**What to do**
When the records are reproduced, each one must match exactly, and no picture may be kept.

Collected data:
-*-*-

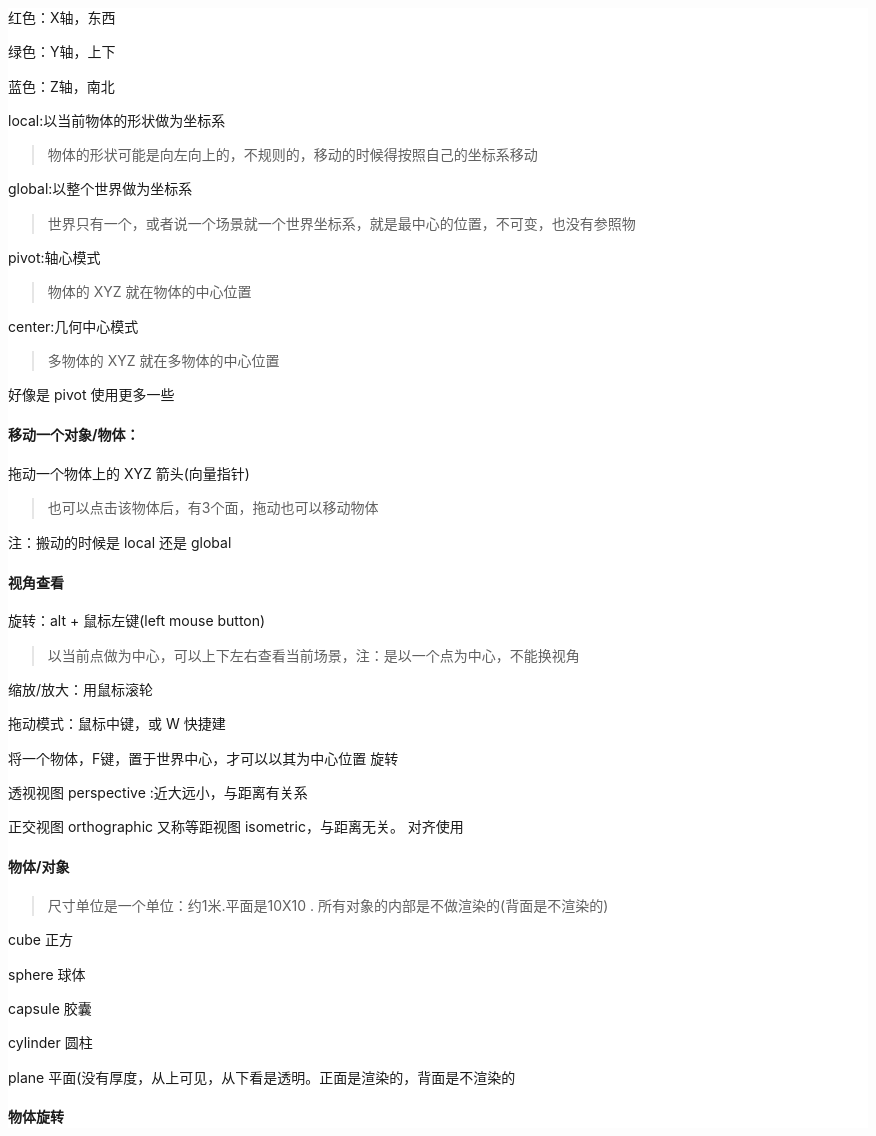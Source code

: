 红色：X轴，东西

绿色：Y轴，上下

蓝色：Z轴，南北

local:以当前物体的形状做为坐标系

> 物体的形状可能是向左向上的，不规则的，移动的时候得按照自己的坐标系移动

global:以整个世界做为坐标系

> 世界只有一个，或者说一个场景就一个世界坐标系，就是最中心的位置，不可变，也没有参照物

pivot:轴心模式

> 物体的 XYZ 就在物体的中心位置

center:几何中心模式

> 多物体的 XYZ 就在多物体的中心位置

好像是 pivot 使用更多一些

#### 移动一个对象/物体：

拖动一个物体上的 XYZ 箭头\(向量指针\)

> 也可以点击该物体后，有3个面，拖动也可以移动物体

注：搬动的时候是 local 还是 global

#### 视角查看

旋转：alt \+ 鼠标左键\(left mouse button\)

> 以当前点做为中心，可以上下左右查看当前场景，注：是以一个点为中心，不能换视角

缩放/放大：用鼠标滚轮

拖动模式：鼠标中键，或 W 快捷建

将一个物体，F键，置于世界中心，才可以以其为中心位置 旋转

透视视图 perspective :近大远小，与距离有关系

正交视图 orthographic 又称等距视图 isometric，与距离无关。 对齐使用

#### 物体/对象

> 尺寸单位是一个单位：约1米.平面是10X10 . 所有对象的内部是不做渲染的\(背面是不渲染的\)

cube 正方

sphere 球体

capsule 胶囊

cylinder 圆柱

plane 平面\(没有厚度，从上可见，从下看是透明。正面是渲染的，背面是不渲染的

#### 物体旋转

-*-*-

**Result below**
Source code

: 红色：X轴，东西

绿色：Y轴，上下

蓝色：Z轴，南北

local:以当前物体的形状做为坐标系

> 物体的形状可能是向左向上的，不规则的，移动的时候得按照自己的坐标系移动

global:以整个世界做为坐标系

> 世界只有一个，或者说一个场景就一个世界坐标系，就是最中心的位置，不可变，也没有参照物

pivot:轴心模式

> 物体的 XYZ 就在物体的中心位置

center:几何中心模式

> 多物体的 XYZ 就在多物体的中心位置

好像是 pivot 使用更多一些

#### 移动一个对象/物体：

拖动一个物体上的 XYZ 箭头\(向量指针\)

> 也可以点击该物体后，有3个面，拖动也可以移动物体

注：搬动的时候是 local 还是 global

#### 视角查看

旋转：alt \+ 鼠标左键\(left mouse button\)

> 以当前点做为中心，可以上下左右查看当前场景，注：是以一个点为中心，不能换视角

缩放/放大：用鼠标滚轮

拖动模式：鼠标中键，或 W 快捷建

将一个物体，F键，置于世界中心，才可以以其为中心位置 旋转

透视视图 perspective :近大远小，与距离有关系

正交视图 orthographic 又称等距视图 isometric，与距离无关。 对齐使用

#### 物体/对象

> 尺寸单位是一个单位：约1米.平面是10X10 . 所有对象的内部是不做渲染的\(背面是不渲染的\)

cube 正方

sphere 球体

capsule 胶囊

cylinder 圆柱

plane 平面\(没有厚度，从上可见，从下看是透明。正面是渲染的，背面是不渲染的

#### 物体旋转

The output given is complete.